Sedangkan yang akan jadi pembicara adalah Buyung Marajo dari Pokja-30. Buyung akan memaparkan materi diskusi dengan topik “Urgensi Moratorium Izin Tambang: Mempertanyakan Implementasi Reklamasi Tambang dan Transparansi Keterbukaan Informasi Publik di Kalimantan Timur.”
Pemateri kedua adalah Among, Perkumpulan PADI Indonesia.
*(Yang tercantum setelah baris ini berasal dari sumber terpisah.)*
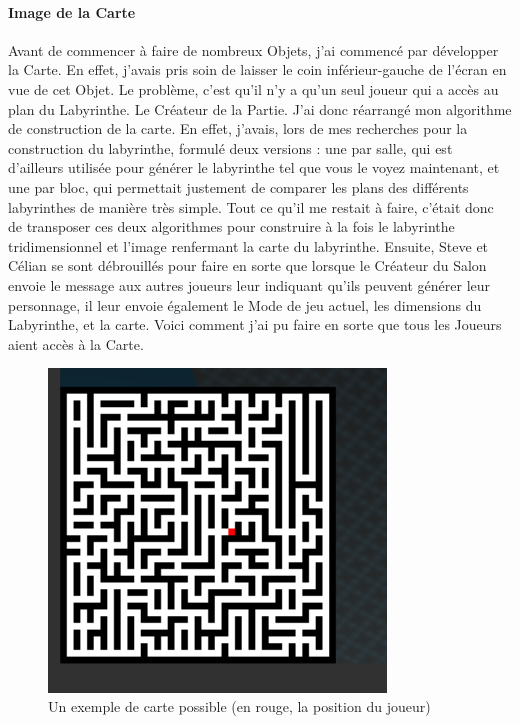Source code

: \documentclass{article}
\begin{document}
\paragraph{Image de la Carte}
Avant de commencer à faire de nombreux Objets, j'ai commencé par développer la Carte. En effet, j'avais pris soin de laisser le coin inférieur-gauche de l'écran en vue de cet Objet. Le problème, c'est qu'il n'y a qu'un seul joueur qui a accès au plan du Labyrinthe. Le Créateur de la Partie. J'ai donc réarrangé mon algorithme de construction de la carte. En effet, j'avais, lors de mes recherches pour la construction du labyrinthe, formulé deux versions : une par salle, qui est d'ailleurs utilisée pour générer le labyrinthe tel que vous le voyez maintenant, et une par bloc, qui permettait justement de comparer les plans des différents labyrinthes de manière très simple. Tout ce qu'il me restait à faire, c'était donc de transposer ces deux algorithmes pour construire à la fois le labyrinthe tridimensionnel et l'image renfermant la carte du labyrinthe. Ensuite, Steve et Célian se sont débrouillés pour faire en sorte que lorsque le Créateur du Salon envoie le message aux autres joueurs leur indiquant qu'ils peuvent générer leur personnage, il leur envoie également le Mode de jeu actuel, les dimensions du Labyrinthe, et la carte. Voici comment j'ai pu faire en sorte que tous les Joueurs aient accès à la Carte.

\begin{figure}[H]
    \centering
    \includegraphics[width=0.8\textwidth]{Carte2020.png}
    \caption{Un exemple de carte possible (en rouge, la position du joueur)}
    \label{Un exemple de carte possible (en rouge, la position du joueur)}
\end{figure}
\end{document}
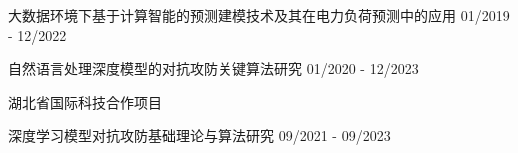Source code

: 
\begin{cventries}
    \vspace{-6.0mm}

    {
        \begin{cvitems}
            \item {
                \cvsubfunding
                {大数据环境下基于计算智能的预测建模技术及其在电力负荷预测中的应用}
                {01/2019 - 12/2022}
            }
            \item {
                \cvsubfunding
                {自然语言处理深度模型的对抗攻防关键算法研究}
                {01/2020 - 12/2023}
            }
        \end{cvitems}
    }

    \cvfunding
    {湖北省国际科技合作项目}
    {\begin{cvitems}
            \item {
                        \cvsubfunding
                        {深度学习模型对抗攻防基础理论与算法研究}
                        {09/2021 - 09/2023}
                  }
        \end{cvitems}
    }

\end{cventries}

\vspace{3.0mm}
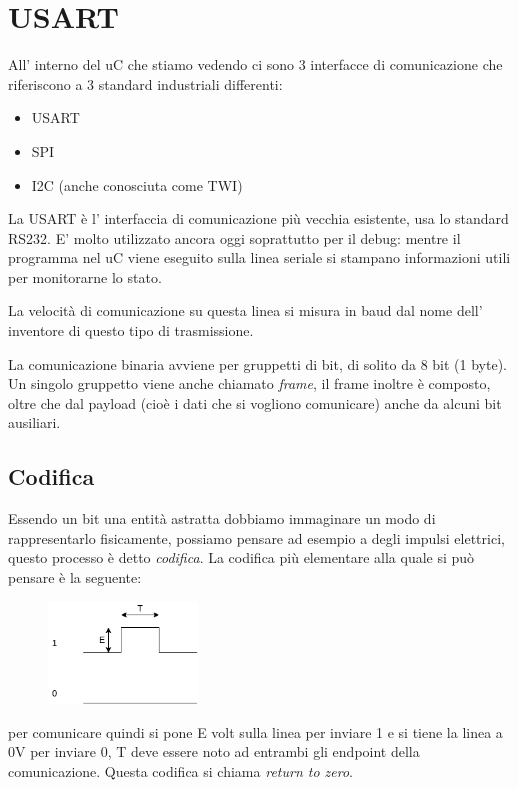 \section{USART}
All' interno del uC che stiamo vedendo ci sono 3 interfacce di comunicazione che riferiscono a 3 standard industriali differenti:
\begin{itemize}
    \item USART
    \item SPI
    \item I2C (anche conosciuta come TWI)
\end{itemize}

La USART è l' interfaccia di comunicazione più vecchia esistente, usa lo standard RS232.
E' molto utilizzato ancora oggi soprattutto per il debug: mentre il programma nel uC viene eseguito sulla linea seriale si stampano informazioni utili per monitorarne lo stato.

La velocità di comunicazione su questa linea si misura in baud dal nome dell' inventore di questo tipo di trasmissione.

La comunicazione binaria avviene per gruppetti di bit, di solito da 8 bit (1 byte).
Un singolo gruppetto viene anche chiamato \emph{frame}, il frame inoltre è composto, oltre che dal payload (cioè i dati che si vogliono comunicare) anche da alcuni bit ausiliari.

\subsection{Codifica}
Essendo un bit una entità astratta dobbiamo immaginare un modo di rappresentarlo fisicamente, possiamo pensare ad esempio a degli impulsi elettrici, questo processo è detto \emph{codifica}.
La codifica più elementare alla quale si può pensare è la seguente:
\begin{figure}[H]
    \centering
    \includegraphics[width=150px]{images/22_USART/simple_bit_encoding.png}
\end{figure}
per comunicare quindi si pone E volt sulla linea per inviare 1 e si tiene la linea a 0V per inviare 0, T deve essere noto ad entrambi gli endpoint della comunicazione.
Questa codifica si chiama \emph{return to zero}.

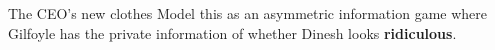 
\begin{frame}{The CEO's new clothes}
  Model this as an asymmetric information game 
  where \alert{Gilfoyle} has the private information 
  of whether \alert{Dinesh} looks \textbf{ridiculous}.
  \vspace{60mm}
\end{frame}


\begin{frame}{}
  
\end{frame}
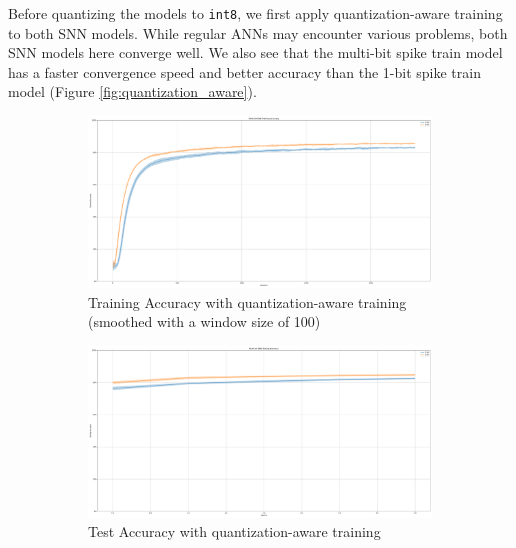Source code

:         Before quantizing the models to \verb|int8|, we first apply quantization-aware training to both SNN models. While regular ANNs may encounter various problems, both SNN models here converge well. We also see that the multi-bit spike train model has a faster convergence speed and better accuracy than the 1-bit spike train model (Figure \ref{fig:quantization_aware}). 
        \begin{figure}[!htpb]
            \centering
            \begin{subfigure}[H]{0.48\textwidth}
                \centering
                \includegraphics[width=\textwidth]{../quantized/FashionMNIST/plots/fashionmnist_train_acc.pdf}
                \caption{Training Accuracy with quantization-aware training (smoothed with a window size of 100)}
            \end{subfigure}
            \hfill
            \begin{subfigure}[H]{0.48\textwidth}
                \centering
                \includegraphics[width=\textwidth]{../quantized/FashionMNIST/plots/fashionmnist_test_acc.pdf}
                \caption{Test Accuracy with quantization-aware training}
            \end{subfigure}
            \hfill
            \begin{subfigure}[H]{\textwidth}

\end{subfigure}
\end{figure}
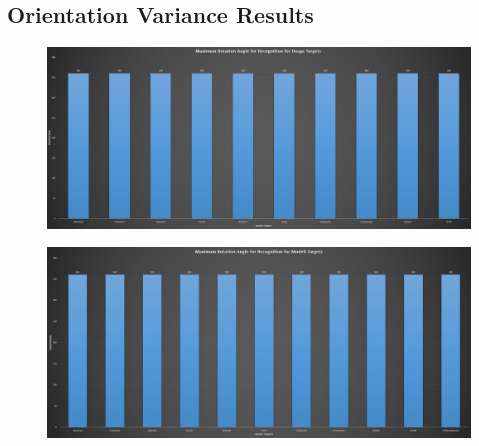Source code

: \documentclass{aifyp}
\begin{document}
\begin{appendices}
\section{Orientation Variance Results}
\begin{figure}[H]
    \centering
    \includegraphics[scale=0.42]{Images/Chapter6/MaximumRotationImageTargets.JPG}
    \label{fig:ImageTargetRotationBarchart}
\end{figure}
\begin{figure}[H]
    \centering
    \includegraphics[scale=0.42]{Images/Chapter6/MaximumRotationModelTargets.JPG}
    \label{fig:ModelTargetRotationBarchart}
\end{figure}

\end{appendices}
\end{document}
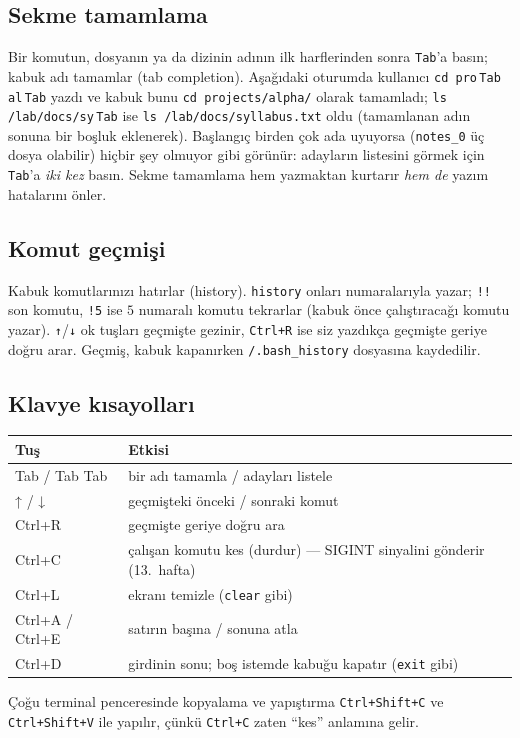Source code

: \documentclass[11pt,a4paper]{article}
\newcommand{\cmd}[1]{\texttt{#1}}
\begin{document}
\subsection{Sekme tamamlama}
Bir komutun, dosyanın ya da dizinin adının ilk harflerinden sonra \texttt{Tab}'a basın; kabuk adı tamamlar (tab completion). Aşağıdaki oturumda kullanıcı \texttt{cd pro}\,\texttt{Tab}\,\texttt{al}\,\texttt{Tab} yazdı ve kabuk bunu \texttt{cd projects/alpha/} olarak tamamladı; \texttt{ls \tl/lab/docs/sy}\,\texttt{Tab} ise \texttt{ls \tl/lab/docs/syllabus.txt} oldu (tamamlanan adın sonuna bir boşluk eklenerek). Başlangıç birden çok ada uyuyorsa (\texttt{notes\_0} üç dosya olabilir) hiçbir şey olmuyor gibi görünür: adayların listesini görmek için \texttt{Tab}'a \emph{iki kez} basın. Sekme tamamlama hem yazmaktan kurtarır \emph{hem de} yazım hatalarını önler.

\subsection{Komut geçmişi}


Kabuk komutlarınızı hatırlar (history). \cmd{history} onları numaralarıyla yazar; \cmd{!!} son komutu, \cmd{!5} ise $5$ numaralı komutu tekrarlar (kabuk önce çalıştıracağı komutu yazar). \texttt{↑}/\texttt{↓} ok tuşları geçmişte gezinir, \texttt{Ctrl+R} ise siz yazdıkça geçmişte geriye doğru arar. Geçmiş, kabuk kapanırken \texttt{\tl/.bash\_history} dosyasına kaydedilir.

\subsection{Klavye kısayolları}

\begin{center}
\begin{tabular}{>{\ttfamily}l l}
\toprule
\normalfont\textbf{Tuş} & \textbf{Etkisi}\\
\midrule
Tab / Tab Tab & bir adı tamamla / adayları listele\\
↑ / ↓ & geçmişteki önceki / sonraki komut\\
Ctrl+R & geçmişte geriye doğru ara\\
Ctrl+C & çalışan komutu kes (durdur) --- SIGINT sinyalini gönderir (13.\ hafta)\\
Ctrl+L & ekranı temizle (\cmd{clear} gibi)\\
Ctrl+A / Ctrl+E & satırın başına / sonuna atla\\
Ctrl+D & girdinin sonu; boş istemde kabuğu kapatır (\cmd{exit} gibi)\\
\bottomrule
\end{tabular}
\end{center}
Çoğu terminal penceresinde kopyalama ve yapıştırma \texttt{Ctrl+Shift+C} ve \texttt{Ctrl+Shift+V} ile yapılır, çünkü \texttt{Ctrl+C} zaten ``kes'' anlamına gelir.
\end{document}

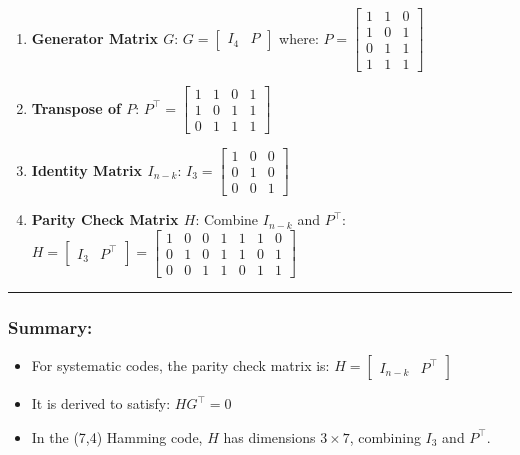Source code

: \documentclass[11pt]{article}
\providecommand{\tightlist}{%
      \setlength{\itemsep}{0pt}\setlength{\parskip}{0pt}}
\begin{document}
\begin{enumerate}
\def\labelenumi{\arabic{enumi}.}
\item
  \textbf{Generator Matrix \(G\)}:
  \(G = \begin{bmatrix} I_4 & P \end{bmatrix}\) where:
  \(P = \begin{bmatrix} 1 & 1 & 0 \\ 1 & 0 & 1 \\ 0 & 1 & 1 \\ 1 & 1 & 1 \end{bmatrix}\)
\item
  \textbf{Transpose of \(P\)}:
  \(P^\top = \begin{bmatrix} 1 & 1 & 0 & 1 \\ 1 & 0 & 1 & 1 \\ 0 & 1 & 1 & 1 \end{bmatrix}\)
\item
  \textbf{Identity Matrix \(I_{n-k}\)}:
  \(I_{3} = \begin{bmatrix} 1 & 0 & 0 \\ 0 & 1 & 0 \\ 0 & 0 & 1 \end{bmatrix}\)
\item
  \textbf{Parity Check Matrix \(H\)}: Combine \(I_{n-k}\) and
  \(P^\top\):
  \(H = \begin{bmatrix} I_{3} & P^\top \end{bmatrix} = \begin{bmatrix} 1 & 0 & 0 & 1 & 1 & 1 & 0 \\ 0 & 1 & 0 & 1 & 1 & 0 & 1 \\ 0 & 0 & 1 & 1 & 0 & 1 & 1 \end{bmatrix}\)
\end{enumerate}

\begin{center}\rule{0.5\linewidth}{0.5pt}\end{center}

\subsubsection{Summary:}\label{summary}

\begin{itemize}
\tightlist
\item
  For systematic codes, the parity check matrix is:
  \(H = \begin{bmatrix} I_{n-k} & P^\top \end{bmatrix}\)
\item
  It is derived to satisfy: \(H G^\top = 0\)
\item
  In the (7,4) Hamming code, \(H\) has dimensions \(3 \times 7\),
  combining \(I_3\) and \(P^\top\).
\end{itemize}
\end{document}
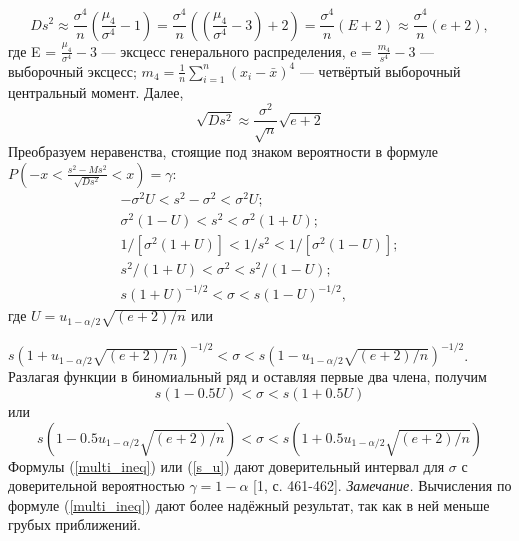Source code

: \begin{equation}
Ds^{2} \approx \frac{\sigma^{4}}{n}(\frac{\mu_{4}}{\sigma^{4}} - 1) = 
\frac{\sigma^{4}}{n}((\frac{\mu_{4}}{\sigma^{4}} - 3) + 2) = \frac{\sigma^{4}}{n}(E + 2) \approx \frac{\sigma^{4}}{n}(e + 2),
\label{Ds_2}
\end{equation}
где E = $\frac{\mu_{4}}{\sigma^{4}} - 3$ — эксцесс генерального распределения, e = $\frac{m_{4}}{s^{4}} - 3$ — выборочный эксцесс; $m_{4} = \frac{1}{n}\sum_{i =1}^{n}{(x_{i} - \bar{x})^{4}}$  — четвёртый выборочный центральный момент. Далее,
\begin{equation}
\sqrt{Ds^{2}} \approx \frac{\sigma^{2}}{\sqrt{n}}\sqrt{e + 2}
\label{sqrt_Ds}
\end{equation}
Преобразуем неравенства, стоящие под знаком вероятности в формуле
\newline
$P\left(-x < \frac{s^{2}-Ms^{2}}{\sqrt{Ds^{2}}} < x\right) = \gamma$:
\begin{equation}
\begin{split}
-\sigma^{2}U < s^{2} -\sigma^{2} < \sigma^{2}U; \\
\sigma^{2}(1-U) < s^{2} < \sigma^{2}(1 + U); \\
1/[\sigma^{2}(1 + U)] < 1/s^{2} < 1/[\sigma^{2}(1-U)];\\
s^{2}/(1 + U) < \sigma^{2} < s^{2}/(1-U);\\
s(1 + U)^{-1/2} < \sigma < s(1-U)^{-1/2},
\label{multi_ineq}
\end{split}
\end{equation}
где $U = u_{1-\alpha/2}\sqrt{(e+2)/n}$ или
\newline

$s(1 + u_{1-\alpha/2}\sqrt{(e + 2)/n})^{-1/2} < \sigma < s(1-u_{1-\alpha/2}\sqrt{(e + 2)/n})^{-1/2}$.
\newline
Разлагая функции в биномиальный ряд и оставляя первые два члена, получим
\begin{equation}
s(1-0.5U) < \sigma < s(1 + 0.5U)
\label{s_U}
\end{equation}
или
\begin{equation}
	s(1-0.5u_{1-\alpha/2}\sqrt{(e + 2)/n}) < \sigma < s(1 + 0.5 u_{1-\alpha/2}\sqrt{(e + 2)/n})
\label{s_u}
\end{equation}
Формулы (\ref{multi_ineq}) или (\ref{s_u}) дают доверительный интервал для $\sigma$ с доверительной вероятностью $\gamma = 1-\alpha$ [1, с. 461-462]. 
\newline
\textit{Замечание.} Вычисления по формуле (\ref{multi_ineq}) дают более надёжный результат, так как в ней меньше грубых приближений.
Among membawakan materi yang topiknya adalah “Urgensi Moratorium Izin Tambang: Krisis Biodiversitas dan Dampak Tambang terhadap Masyarakat adat di Kalimantan Timur dan Pulau Kalimantan”.
Terakhir, Andre Illu dari WALHI Kalimantan Barat akan memaparkan materi diskusi tentang “Urgensi Moratorium Tambang: Kritik Tata Kelola Kebijakan dan Peran Pemerintah Daerah dalam Merespon Tambang Ilegal di Kalimantan Barat”.
Latar belakang
Menurut Laili, yang melatarbelakangi diskusi dengan topik utama moratorium izin pertambangan ini adalah dibalik besarnya aktivitas ekstraksi di Kalimantan, Pulau Kalimantan harus menanggung krisis ekologis yang besar sebagai konsekuensi dari praktik penambangan yang ada. Kondisi itu berimplikasi lahirnya berbagai kerusakan atau dampak negatif terhadap lingkungan.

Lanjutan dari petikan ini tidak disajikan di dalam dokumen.